It can be frustrating standing about, waiting for news. Hen went outside for a smoke. Diamond got on the mobile to Ingeborg and asked how the hunt for Ken was progressing.

Even Ingeborg seemed to be lacking in zest this afternoon. “Still trying, guv. I went through those credit card receipts.”

“No joy?”

“No Kens, anyway. Do you think he could have paid cash?”

“It’s possible, I suppose. You’d be better off asking Popjoy’s, not me. Have you talked to the neighbours?”

“The thing is,” she said, on a note that immediately told him this, too, had not helped, “she had her own entrance, living, as she did, in the basement flat. The people upstairs didn’t see very much of her and they don’t have any memory of seeing her with anyone.”

“What about the people across the street?”

“You know how wide Great Pulteney Street is. They’d need binoculars. I’ve been across and asked, but no, it’s another world.”

“You’re going to have to track down everyone who dined at Popjoy’s the evening they were there, and see how much they remember about the other guests. A description would be a start, even if we don’t have his name. You’ve talked to the waiters, I hope? Did you ask them about that overgenerous tip she mentions? Surely one of the staff pocketed that and remembers where it came from.”

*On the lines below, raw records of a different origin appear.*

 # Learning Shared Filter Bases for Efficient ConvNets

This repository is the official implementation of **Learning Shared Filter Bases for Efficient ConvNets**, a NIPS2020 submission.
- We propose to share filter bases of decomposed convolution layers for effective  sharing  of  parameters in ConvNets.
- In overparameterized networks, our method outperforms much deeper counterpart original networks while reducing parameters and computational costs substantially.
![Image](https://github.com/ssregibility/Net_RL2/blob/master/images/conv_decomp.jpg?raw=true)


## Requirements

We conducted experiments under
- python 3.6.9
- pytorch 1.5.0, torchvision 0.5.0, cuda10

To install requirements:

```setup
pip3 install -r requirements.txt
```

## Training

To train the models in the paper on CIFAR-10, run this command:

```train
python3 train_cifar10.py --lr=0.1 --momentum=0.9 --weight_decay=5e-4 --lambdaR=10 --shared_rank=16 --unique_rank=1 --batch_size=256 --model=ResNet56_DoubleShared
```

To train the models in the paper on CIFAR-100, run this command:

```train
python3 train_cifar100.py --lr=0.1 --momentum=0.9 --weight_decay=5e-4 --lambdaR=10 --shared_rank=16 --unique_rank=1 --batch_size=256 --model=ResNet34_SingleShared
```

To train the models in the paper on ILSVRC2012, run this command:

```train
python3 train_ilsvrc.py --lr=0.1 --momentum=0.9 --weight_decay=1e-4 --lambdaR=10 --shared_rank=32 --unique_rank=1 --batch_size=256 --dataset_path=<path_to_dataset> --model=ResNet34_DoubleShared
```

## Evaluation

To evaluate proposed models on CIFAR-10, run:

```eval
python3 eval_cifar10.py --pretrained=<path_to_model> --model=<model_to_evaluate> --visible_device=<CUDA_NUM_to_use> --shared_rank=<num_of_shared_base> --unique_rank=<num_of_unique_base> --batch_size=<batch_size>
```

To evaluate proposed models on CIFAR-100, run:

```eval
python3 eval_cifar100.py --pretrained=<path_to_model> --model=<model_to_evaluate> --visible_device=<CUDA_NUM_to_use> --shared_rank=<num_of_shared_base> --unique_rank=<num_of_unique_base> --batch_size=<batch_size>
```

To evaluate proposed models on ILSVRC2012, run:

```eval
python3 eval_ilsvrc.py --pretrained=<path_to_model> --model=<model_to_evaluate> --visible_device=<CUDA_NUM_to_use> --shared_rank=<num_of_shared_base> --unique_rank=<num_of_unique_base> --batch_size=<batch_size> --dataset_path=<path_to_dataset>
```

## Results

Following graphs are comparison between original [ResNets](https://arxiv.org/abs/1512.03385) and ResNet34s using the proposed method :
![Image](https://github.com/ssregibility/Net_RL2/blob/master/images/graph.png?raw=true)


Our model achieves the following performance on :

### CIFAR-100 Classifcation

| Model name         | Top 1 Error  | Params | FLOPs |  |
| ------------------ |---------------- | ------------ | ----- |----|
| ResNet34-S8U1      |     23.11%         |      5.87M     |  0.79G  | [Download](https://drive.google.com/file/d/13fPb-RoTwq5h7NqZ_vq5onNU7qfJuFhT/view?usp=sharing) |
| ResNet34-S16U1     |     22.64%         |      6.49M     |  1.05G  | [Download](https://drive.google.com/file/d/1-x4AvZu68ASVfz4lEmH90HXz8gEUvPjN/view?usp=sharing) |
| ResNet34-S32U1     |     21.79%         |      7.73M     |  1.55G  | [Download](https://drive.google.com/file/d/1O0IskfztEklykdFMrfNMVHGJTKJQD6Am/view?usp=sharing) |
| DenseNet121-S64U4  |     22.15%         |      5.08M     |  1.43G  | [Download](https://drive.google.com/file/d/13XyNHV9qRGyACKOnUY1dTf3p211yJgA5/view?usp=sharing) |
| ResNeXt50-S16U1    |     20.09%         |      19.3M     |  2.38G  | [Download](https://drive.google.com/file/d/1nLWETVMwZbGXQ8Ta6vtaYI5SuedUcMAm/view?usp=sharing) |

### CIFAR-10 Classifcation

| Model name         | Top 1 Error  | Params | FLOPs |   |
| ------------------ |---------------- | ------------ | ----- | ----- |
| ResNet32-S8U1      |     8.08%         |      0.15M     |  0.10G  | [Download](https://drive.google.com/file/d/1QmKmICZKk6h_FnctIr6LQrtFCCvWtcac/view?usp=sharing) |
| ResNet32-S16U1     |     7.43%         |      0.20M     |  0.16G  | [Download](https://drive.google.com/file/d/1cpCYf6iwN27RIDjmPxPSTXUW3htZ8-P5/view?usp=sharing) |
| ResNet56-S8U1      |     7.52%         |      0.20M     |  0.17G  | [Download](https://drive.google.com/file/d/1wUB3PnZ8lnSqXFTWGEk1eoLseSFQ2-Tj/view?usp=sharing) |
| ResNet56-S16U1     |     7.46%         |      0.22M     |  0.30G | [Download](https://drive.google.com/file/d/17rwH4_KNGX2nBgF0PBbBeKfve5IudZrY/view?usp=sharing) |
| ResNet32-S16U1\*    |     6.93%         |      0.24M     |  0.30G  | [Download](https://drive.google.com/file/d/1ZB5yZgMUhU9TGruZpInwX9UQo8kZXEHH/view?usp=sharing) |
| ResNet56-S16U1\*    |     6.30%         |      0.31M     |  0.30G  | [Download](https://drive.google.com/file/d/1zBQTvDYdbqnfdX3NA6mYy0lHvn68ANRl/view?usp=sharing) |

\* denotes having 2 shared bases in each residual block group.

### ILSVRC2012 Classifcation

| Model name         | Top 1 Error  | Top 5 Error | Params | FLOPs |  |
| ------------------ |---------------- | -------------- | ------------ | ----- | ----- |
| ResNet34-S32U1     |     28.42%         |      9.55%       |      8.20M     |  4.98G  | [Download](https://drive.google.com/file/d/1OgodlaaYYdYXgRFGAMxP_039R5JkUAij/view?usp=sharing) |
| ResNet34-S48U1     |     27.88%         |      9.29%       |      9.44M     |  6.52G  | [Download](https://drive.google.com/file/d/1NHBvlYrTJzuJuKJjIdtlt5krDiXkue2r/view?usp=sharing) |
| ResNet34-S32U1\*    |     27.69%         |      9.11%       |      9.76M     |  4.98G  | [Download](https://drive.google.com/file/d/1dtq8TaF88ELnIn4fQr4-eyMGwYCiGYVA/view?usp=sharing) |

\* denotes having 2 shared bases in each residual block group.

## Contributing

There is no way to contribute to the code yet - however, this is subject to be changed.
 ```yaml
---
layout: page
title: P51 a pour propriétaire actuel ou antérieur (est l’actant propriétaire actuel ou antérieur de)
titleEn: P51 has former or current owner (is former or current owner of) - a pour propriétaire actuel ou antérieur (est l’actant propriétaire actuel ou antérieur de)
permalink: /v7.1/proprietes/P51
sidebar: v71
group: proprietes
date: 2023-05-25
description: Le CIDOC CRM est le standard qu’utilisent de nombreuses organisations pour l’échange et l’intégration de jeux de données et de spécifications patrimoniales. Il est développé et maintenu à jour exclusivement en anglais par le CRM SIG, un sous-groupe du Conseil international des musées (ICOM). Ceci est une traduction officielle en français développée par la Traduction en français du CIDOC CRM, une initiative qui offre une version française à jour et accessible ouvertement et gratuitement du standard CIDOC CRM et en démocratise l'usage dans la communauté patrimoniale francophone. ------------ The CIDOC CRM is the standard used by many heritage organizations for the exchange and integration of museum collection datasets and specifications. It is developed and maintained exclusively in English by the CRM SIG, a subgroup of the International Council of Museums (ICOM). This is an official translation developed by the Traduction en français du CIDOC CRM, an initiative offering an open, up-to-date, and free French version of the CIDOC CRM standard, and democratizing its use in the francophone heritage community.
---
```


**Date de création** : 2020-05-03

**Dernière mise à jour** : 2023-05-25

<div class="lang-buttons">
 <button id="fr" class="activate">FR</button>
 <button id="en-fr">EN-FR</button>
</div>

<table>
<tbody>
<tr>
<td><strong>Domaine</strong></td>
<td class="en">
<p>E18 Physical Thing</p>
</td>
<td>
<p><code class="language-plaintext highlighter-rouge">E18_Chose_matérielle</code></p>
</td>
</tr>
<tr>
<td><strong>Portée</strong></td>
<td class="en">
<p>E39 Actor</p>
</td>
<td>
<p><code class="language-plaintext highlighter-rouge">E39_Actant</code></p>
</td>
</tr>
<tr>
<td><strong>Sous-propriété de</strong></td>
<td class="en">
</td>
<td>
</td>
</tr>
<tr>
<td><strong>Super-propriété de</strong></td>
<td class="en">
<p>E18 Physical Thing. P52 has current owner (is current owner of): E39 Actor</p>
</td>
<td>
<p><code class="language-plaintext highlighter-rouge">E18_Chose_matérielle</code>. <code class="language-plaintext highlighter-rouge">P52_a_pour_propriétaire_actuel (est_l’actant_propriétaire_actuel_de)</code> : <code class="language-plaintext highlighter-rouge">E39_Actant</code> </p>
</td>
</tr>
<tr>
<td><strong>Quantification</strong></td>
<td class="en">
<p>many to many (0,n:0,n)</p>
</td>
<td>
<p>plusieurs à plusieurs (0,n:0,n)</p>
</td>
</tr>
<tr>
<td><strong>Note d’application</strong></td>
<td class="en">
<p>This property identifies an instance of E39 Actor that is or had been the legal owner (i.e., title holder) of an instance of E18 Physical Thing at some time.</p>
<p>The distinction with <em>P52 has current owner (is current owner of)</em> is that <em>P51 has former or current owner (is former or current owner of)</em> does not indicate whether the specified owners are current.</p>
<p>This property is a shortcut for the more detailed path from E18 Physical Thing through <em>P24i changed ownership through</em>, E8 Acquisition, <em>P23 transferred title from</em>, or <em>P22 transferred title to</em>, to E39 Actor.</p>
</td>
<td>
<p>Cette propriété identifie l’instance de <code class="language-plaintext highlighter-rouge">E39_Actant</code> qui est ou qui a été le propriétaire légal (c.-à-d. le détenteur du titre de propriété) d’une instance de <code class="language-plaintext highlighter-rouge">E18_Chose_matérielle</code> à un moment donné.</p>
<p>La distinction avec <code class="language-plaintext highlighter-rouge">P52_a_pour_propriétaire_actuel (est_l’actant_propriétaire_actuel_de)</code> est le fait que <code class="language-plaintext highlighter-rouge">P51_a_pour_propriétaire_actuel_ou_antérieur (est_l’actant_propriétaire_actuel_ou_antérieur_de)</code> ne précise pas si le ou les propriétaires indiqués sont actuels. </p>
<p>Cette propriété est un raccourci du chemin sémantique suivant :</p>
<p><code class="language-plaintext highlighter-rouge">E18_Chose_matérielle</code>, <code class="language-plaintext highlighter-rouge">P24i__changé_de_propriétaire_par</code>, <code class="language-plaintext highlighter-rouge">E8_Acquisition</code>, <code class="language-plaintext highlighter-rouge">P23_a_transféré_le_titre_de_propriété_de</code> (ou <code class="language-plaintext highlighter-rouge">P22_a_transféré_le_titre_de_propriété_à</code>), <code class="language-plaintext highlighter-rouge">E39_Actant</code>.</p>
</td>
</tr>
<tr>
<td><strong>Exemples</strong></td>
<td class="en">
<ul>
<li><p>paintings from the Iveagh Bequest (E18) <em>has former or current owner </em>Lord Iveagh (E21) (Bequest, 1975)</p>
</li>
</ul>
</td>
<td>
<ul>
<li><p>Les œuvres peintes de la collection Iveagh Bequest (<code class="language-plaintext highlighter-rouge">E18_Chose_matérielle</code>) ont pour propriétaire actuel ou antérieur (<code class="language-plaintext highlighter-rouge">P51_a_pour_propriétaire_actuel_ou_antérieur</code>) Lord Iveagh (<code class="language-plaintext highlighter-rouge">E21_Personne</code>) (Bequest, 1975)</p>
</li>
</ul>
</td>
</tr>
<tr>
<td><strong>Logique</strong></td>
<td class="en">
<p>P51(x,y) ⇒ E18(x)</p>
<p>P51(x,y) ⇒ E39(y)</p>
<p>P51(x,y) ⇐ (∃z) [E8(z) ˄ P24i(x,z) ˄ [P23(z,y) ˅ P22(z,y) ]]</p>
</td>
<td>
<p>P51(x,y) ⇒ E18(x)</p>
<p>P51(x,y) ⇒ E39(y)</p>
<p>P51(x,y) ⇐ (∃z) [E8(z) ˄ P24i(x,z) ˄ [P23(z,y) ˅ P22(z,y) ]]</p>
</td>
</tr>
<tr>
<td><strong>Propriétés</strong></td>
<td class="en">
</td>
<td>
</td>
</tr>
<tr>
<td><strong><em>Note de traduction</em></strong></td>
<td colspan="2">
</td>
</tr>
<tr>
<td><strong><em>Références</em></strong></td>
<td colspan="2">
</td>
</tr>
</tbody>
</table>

“I’ll get onto that,” she promised. Apparently she’d been talking to the management, not the waiters.

He joined Hen outside. The area near the kitchen door had an overgrown look. This safe house had once been someone’s home, and there were the remnants of a vegetable patch and an apple orchard, but garden maintenance wasn’t high priority in Special Branch. Across a stretch of meadow that had once been a lawn, a line of officers searched the undergrowth near the fence. Somewhere overhead the helicopter buzzed.

“Are you all right for time?” he asked Hen.

“I’m seeing this through if it takes till midnight, matey.”

“He could be clean away.”

“With three hostages? I doubt it. What’s his game, Peter?”

He gave a shrug and shook his head. “Whatever it is, I’m certain it’s just as he planned it.”

“That message upstairs doesn’t give any grounds for hope.”

“No.”

“He brought it with him like a calling card, the bastard. It’s bloody arrogance. I mean, we don’t need telling he was here.”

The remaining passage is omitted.